EXERCISE GOAL: Reproduce the records word for word, apart from the images they contain.

[Data entries]
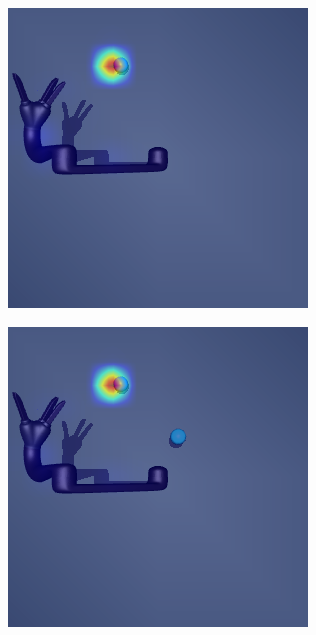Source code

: \begin{figure}[h!]
  \begin{subfigure}{0.24\columnwidth}
    \includegraphics[width=\linewidth]{figures/chapter6/distractor_saliency_jaco_pro_off/standard_visual_random}
  \end{subfigure}
  \begin{subfigure}{0.24\columnwidth}
    \includegraphics[width=\linewidth]{figures/chapter6/distractor_saliency_jaco_pro_off/color_visual_random}

\end{subfigure}
\end{figure}
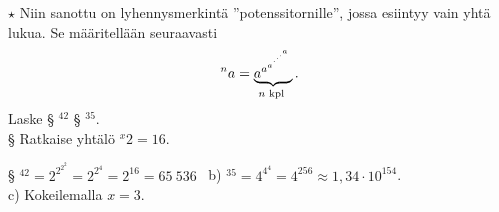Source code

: \begin{tehtavasivu}
\begin{tehtava}
$\star$ Niin sanottu  on lyhennysmerkintä ''potenssitornille'',
jossa esiintyy vain yhtä lukua. Se määritellään seuraavasti
\[^na = \underbrace{{a^{a^{a^{\mathstrut^{.^{.^{.^{a}}}}}}}}}_{n\textrm{ kpl }}. \]
Laske 
§ $^42$  
§ $^35$. \\
§ Ratkaise yhtälö $^x2= 16$.
\begin{vastaus}
§ $^42 = 2^{2^{2^2}}=2^{2^4}=2^{16}=65\ 536$ \
b) $^35 = 4^{4^4} = 4^{256} \approx 1,34 \cdot 10^{154}$. \\
c) Kokeilemalla $x =3$.
\end{vastaus}
\end{tehtava}

\end{tehtavasivu}
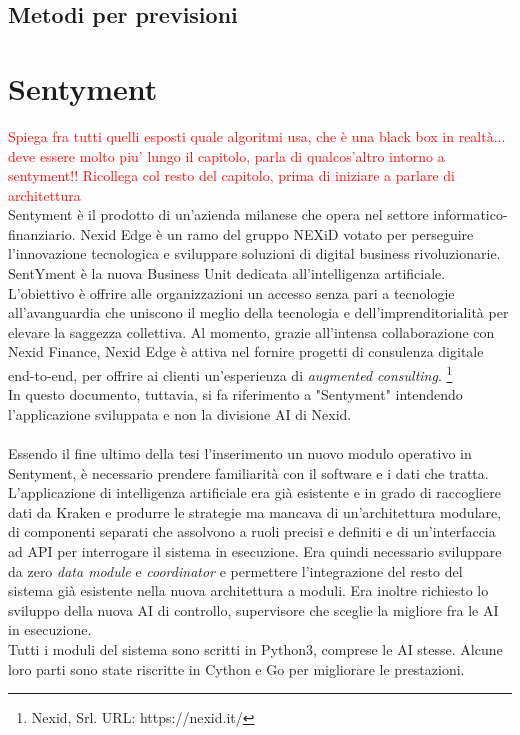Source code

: \documentclass[a4paper,12pt]{report}
\begin{document}
\subsection{Metodi per previsioni}

\newpage
\section{Sentyment}
\textcolor{red}{Spiega fra tutti quelli esposti quale algoritmi usa, che è una black box in realtà... deve essere molto piu' lungo il capitolo, parla di qualcos'altro intorno a sentyment!! Ricollega col resto del capitolo, prima di iniziare a parlare di architettura\\}
Sentyment è il prodotto di un'azienda milanese che opera nel settore informatico-finanziario. Nexid Edge è un ramo del gruppo NEXiD votato per perseguire l'innovazione tecnologica e sviluppare soluzioni di digital business rivoluzionarie. SentYment è la nuova Business Unit dedicata all'intelligenza artificiale.\\
L'obiettivo è offrire alle organizzazioni un accesso senza pari a tecnologie all'avanguardia che uniscono il meglio della tecnologia e dell'imprenditorialità per elevare la saggezza collettiva. Al momento, grazie all'intensa collaborazione con Nexid Finance, Nexid Edge è attiva nel fornire progetti di consulenza digitale end-to-end, per offrire ai clienti un'esperienza di \textit{augmented consulting}. \footnote{Nexid, Srl. URL: https://nexid.it/}\\
In questo documento, tuttavia, si fa riferimento a "Sentyment" intendendo l'applicazione sviluppata e non la divisione AI di Nexid.
\\~\\
Essendo il fine ultimo della tesi l'inserimento un nuovo modulo operativo in Sentyment, è necessario prendere familiarità con il software e i dati che tratta.\\
L'applicazione di intelligenza artificiale era già esistente e in grado di raccogliere dati da Kraken e produrre le strategie ma mancava di un'architettura modulare, di componenti separati che assolvono a ruoli precisi e definiti e di un'interfaccia ad API per interrogare il sistema in esecuzione. Era quindi necessario sviluppare da zero \textit{data module} e \textit{coordinator} e permettere l'integrazione del resto del sistema già esistente nella nuova architettura a moduli. Era inoltre richiesto lo sviluppo della nuova AI di controllo, supervisore che sceglie la migliore fra le AI in esecuzione.\\
Tutti i moduli del sistema sono scritti in Python3, comprese le AI stesse. Alcune loro parti sono state riscritte in Cython e Go per migliorare le prestazioni.
\end{document}
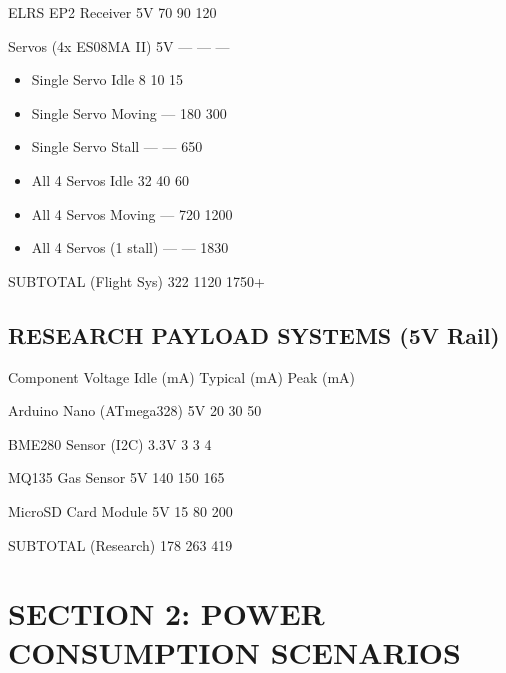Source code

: \documentclass[11pt,letterpaper]{article}
\begin{document}
ELRS EP2 Receiver         5V           70           90           120\par

Servos (4x ES08MA II)     5V          ---          ---           ---\par

\begin{itemize}
  \item Single Servo Idle                   8           10            15
  \item Single Servo Moving                ---          180           300
  \item Single Servo Stall                 ---          ---           650
  \item All 4 Servos Idle                  32           40            60
  \item All 4 Servos Moving                ---          720          1200
  \item All 4 Servos (1 stall)             ---          ---          1830
\end{itemize}

SUBTOTAL (Flight Sys)                 322         1120          1750+\par

\subsection*{RESEARCH PAYLOAD SYSTEMS (5V Rail)}

Component               Voltage    Idle (mA)   Typical (mA)   Peak (mA)\par

Arduino Nano (ATmega328)  5V           20           30            50\par

BME280 Sensor (I2C)       3.3V          3            3             4\par

MQ135 Gas Sensor          5V          140          150           165\par

MicroSD Card Module       5V           15           80           200\par

SUBTOTAL (Research)                   178          263           419\par

\section{SECTION 2: POWER CONSUMPTION SCENARIOS}
\end{document}
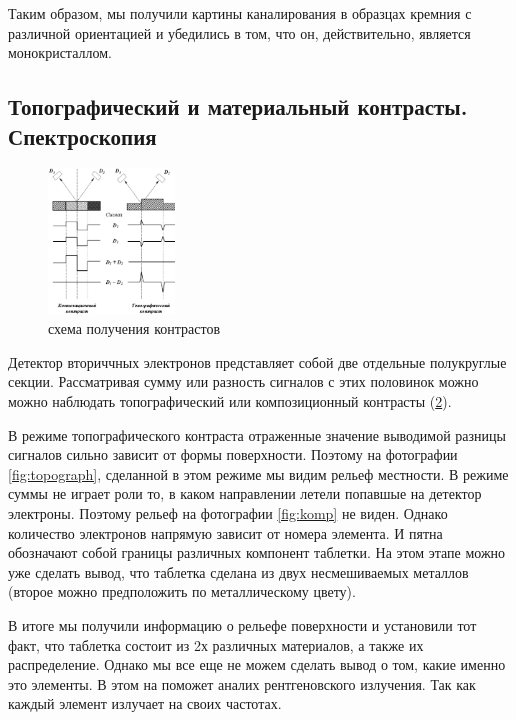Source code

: \documentclass[a4paper,12pt]{article}
\begin{document}
\begin{figure}[h]
\begin{minipage}{.5\textwidth}
  \label{fig:Si007}
\end{minipage}
\end{figure}

Таким образом, мы получили картины каналирования в образцах кремния с различной ориентацией и убедились в том, что он, действительно, является монокристаллом.


\subsection{Топографический и материальный контрасты. Спектроскопия}
\begin{figure} 
    
    \includegraphics[width=0.30\textwidth]{контраст.png}
    \caption{схема получения контрастов}
    \label{contr}
\end{figure}
Детектор вториччных электронов представляет собой две отдельные  полукруглые секции. Рассматривая сумму или разность сигналов с этих половинок можно можно наблюдать топографический или композиционный контрасты (\ref{contr}).

В режиме топографического контраста отраженные значение выводимой разницы сигналов сильно зависит от формы поверхности. Поэтому на фотографии \ref{fig:topograph}, сделанной в этом режиме мы видим рельеф местности. В режиме суммы не играет роли то, в каком направлении летели попавшые на детектор электроны. Поэтому рельеф на фотографии \ref{fig:komp} не виден. Однако количество электронов напрямую зависит от номера элемента. И пятна обозначают собой границы различных компонент таблетки. На этом этапе можно уже сделать вывод, что таблетка сделана из двух несмешиваемых металлов (второе можно предположить по металлическому цвету).


В итоге мы получили информацию о рельефе поверхности и установили тот факт, что таблетка состоит из 2х различных материалов, а также их распределение. Однако мы все еще не можем сделать вывод о том, какие именно это элементы. В этом на поможет аналих рентгеновского излучения. Так как каждый элемент излучает на своих частотах.
\end{document}
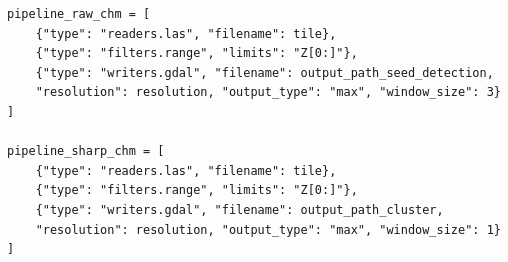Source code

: \begin{lstlisting}[label={lst:pdal_chm}, caption={[CHM Erzeugung]Zweifache CHM-Erzeugung}, breaklines=true, breakatwhitespace=true]
pipeline_raw_chm = [
    {"type": "readers.las", "filename": tile},
    {"type": "filters.range", "limits": "Z[0:]"},
    {"type": "writers.gdal", "filename": output_path_seed_detection,
    "resolution": resolution, "output_type": "max", "window_size": 3}
]

pipeline_sharp_chm = [
    {"type": "readers.las", "filename": tile},
    {"type": "filters.range", "limits": "Z[0:]"},
    {"type": "writers.gdal", "filename": output_path_cluster,
    "resolution": resolution, "output_type": "max", "window_size": 1}
]
\end{lstlisting}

RESULT:
Source code

: \begin{figure}[h!]
  \begin{subfigure}{0.24\columnwidth}
    \includegraphics[width=\linewidth]{figures/chapter6/distractor_saliency_jaco_pro_off/standard_visual_random}
  \end{subfigure}
  \begin{subfigure}{0.24\columnwidth}
    \includegraphics[width=\linewidth]{figures/chapter6/distractor_saliency_jaco_pro_off/color_visual_random}

\end{subfigure}
\end{figure}
Source code

: \begin{tehtavasivu}
\begin{tehtava}
$\star$ Niin sanottu  on lyhennysmerkintä ''potenssitornille'',
jossa esiintyy vain yhtä lukua. Se määritellään seuraavasti
\[^na = \underbrace{{a^{a^{a^{\mathstrut^{.^{.^{.^{a}}}}}}}}}_{n\textrm{ kpl }}. \]
Laske 
§ $^42$  
§ $^35$. \\
§ Ratkaise yhtälö $^x2= 16$.
\begin{vastaus}
§ $^42 = 2^{2^{2^2}}=2^{2^4}=2^{16}=65\ 536$ \
b) $^35 = 4^{4^4} = 4^{256} \approx 1,34 \cdot 10^{154}$. \\
c) Kokeilemalla $x =3$.
\end{vastaus}
\end{tehtava}

\end{tehtavasivu}
Source code

: \documentclass[a4paper,12pt]{report}
\begin{document}
\subsection{Metodi per previsioni}

\newpage
\section{Sentyment}
\textcolor{red}{Spiega fra tutti quelli esposti quale algoritmi usa, che è una black box in realtà... deve essere molto piu' lungo il capitolo, parla di qualcos'altro intorno a sentyment!! Ricollega col resto del capitolo, prima di iniziare a parlare di architettura\\}
Sentyment è il prodotto di un'azienda milanese che opera nel settore informatico-finanziario. Nexid Edge è un ramo del gruppo NEXiD votato per perseguire l'innovazione tecnologica e sviluppare soluzioni di digital business rivoluzionarie. SentYment è la nuova Business Unit dedicata all'intelligenza artificiale.\\
L'obiettivo è offrire alle organizzazioni un accesso senza pari a tecnologie all'avanguardia che uniscono il meglio della tecnologia e dell'imprenditorialità per elevare la saggezza collettiva. Al momento, grazie all'intensa collaborazione con Nexid Finance, Nexid Edge è attiva nel fornire progetti di consulenza digitale end-to-end, per offrire ai clienti un'esperienza di \textit{augmented consulting}. \footnote{Nexid, Srl. URL: https://nexid.it/}\\
In questo documento, tuttavia, si fa riferimento a "Sentyment" intendendo l'applicazione sviluppata e non la divisione AI di Nexid.
\\~\\
Essendo il fine ultimo della tesi l'inserimento un nuovo modulo operativo in Sentyment, è necessario prendere familiarità con il software e i dati che tratta.\\
L'applicazione di intelligenza artificiale era già esistente e in grado di raccogliere dati da Kraken e produrre le strategie ma mancava di un'architettura modulare, di componenti separati che assolvono a ruoli precisi e definiti e di un'interfaccia ad API per interrogare il sistema in esecuzione. Era quindi necessario sviluppare da zero \textit{data module} e \textit{coordinator} e permettere l'integrazione del resto del sistema già esistente nella nuova architettura a moduli. Era inoltre richiesto lo sviluppo della nuova AI di controllo, supervisore che sceglie la migliore fra le AI in esecuzione.\\
Tutti i moduli del sistema sono scritti in Python3, comprese le AI stesse. Alcune loro parti sono state riscritte in Cython e Go per migliorare le prestazioni.
\end{document}
Source code

: \documentclass[11pt,letterpaper]{article}
\begin{document}
ELRS EP2 Receiver         5V           70           90           120\par

Servos (4x ES08MA II)     5V          ---          ---           ---\par

\begin{itemize}
  \item Single Servo Idle                   8           10            15
  \item Single Servo Moving                ---          180           300
  \item Single Servo Stall                 ---          ---           650
  \item All 4 Servos Idle                  32           40            60
  \item All 4 Servos Moving                ---          720          1200
  \item All 4 Servos (1 stall)             ---          ---          1830
\end{itemize}

SUBTOTAL (Flight Sys)                 322         1120          1750+\par

\subsection*{RESEARCH PAYLOAD SYSTEMS (5V Rail)}

Component               Voltage    Idle (mA)   Typical (mA)   Peak (mA)\par

Arduino Nano (ATmega328)  5V           20           30            50\par

BME280 Sensor (I2C)       3.3V          3            3             4\par

MQ135 Gas Sensor          5V          140          150           165\par

MicroSD Card Module       5V           15           80           200\par

SUBTOTAL (Research)                   178          263           419\par

\section{SECTION 2: POWER CONSUMPTION SCENARIOS}
\end{document}
Source code

: \documentclass[a4paper,12pt]{article}
\begin{document}
\begin{figure}[h]
\begin{minipage}{.5\textwidth}
  \label{fig:Si007}
\end{minipage}
\end{figure}

Таким образом, мы получили картины каналирования в образцах кремния с различной ориентацией и убедились в том, что он, действительно, является монокристаллом.


\subsection{Топографический и материальный контрасты. Спектроскопия}
\begin{figure} 
    
    \includegraphics[width=0.30\textwidth]{контраст.png}
    \caption{схема получения контрастов}
    \label{contr}
\end{figure}
Детектор вториччных электронов представляет собой две отдельные  полукруглые секции. Рассматривая сумму или разность сигналов с этих половинок можно можно наблюдать топографический или композиционный контрасты (\ref{contr}).

В режиме топографического контраста отраженные значение выводимой разницы сигналов сильно зависит от формы поверхности. Поэтому на фотографии \ref{fig:topograph}, сделанной в этом режиме мы видим рельеф местности. В режиме суммы не играет роли то, в каком направлении летели попавшые на детектор электроны. Поэтому рельеф на фотографии \ref{fig:komp} не виден. Однако количество электронов напрямую зависит от номера элемента. И пятна обозначают собой границы различных компонент таблетки. На этом этапе можно уже сделать вывод, что таблетка сделана из двух несмешиваемых металлов (второе можно предположить по металлическому цвету).


В итоге мы получили информацию о рельефе поверхности и установили тот факт, что таблетка состоит из 2х различных материалов, а также их распределение. Однако мы все еще не можем сделать вывод о том, какие именно это элементы. В этом на поможет аналих рентгеновского излучения. Так как каждый элемент излучает на своих частотах.
\end{document}
Source code

: \begin{lstlisting}[label={lst:pdal_chm}, caption={[CHM Erzeugung]Zweifache CHM-Erzeugung}, breaklines=true, breakatwhitespace=true]
pipeline_raw_chm = [
    {"type": "readers.las", "filename": tile},
    {"type": "filters.range", "limits": "Z[0:]"},
    {"type": "writers.gdal", "filename": output_path_seed_detection,
    "resolution": resolution, "output_type": "max", "window_size": 3}
]

pipeline_sharp_chm = [
    {"type": "readers.las", "filename": tile},
    {"type": "filters.range", "limits": "Z[0:]"},
    {"type": "writers.gdal", "filename": output_path_cluster,
    "resolution": resolution, "output_type": "max", "window_size": 1}
]
\end{lstlisting}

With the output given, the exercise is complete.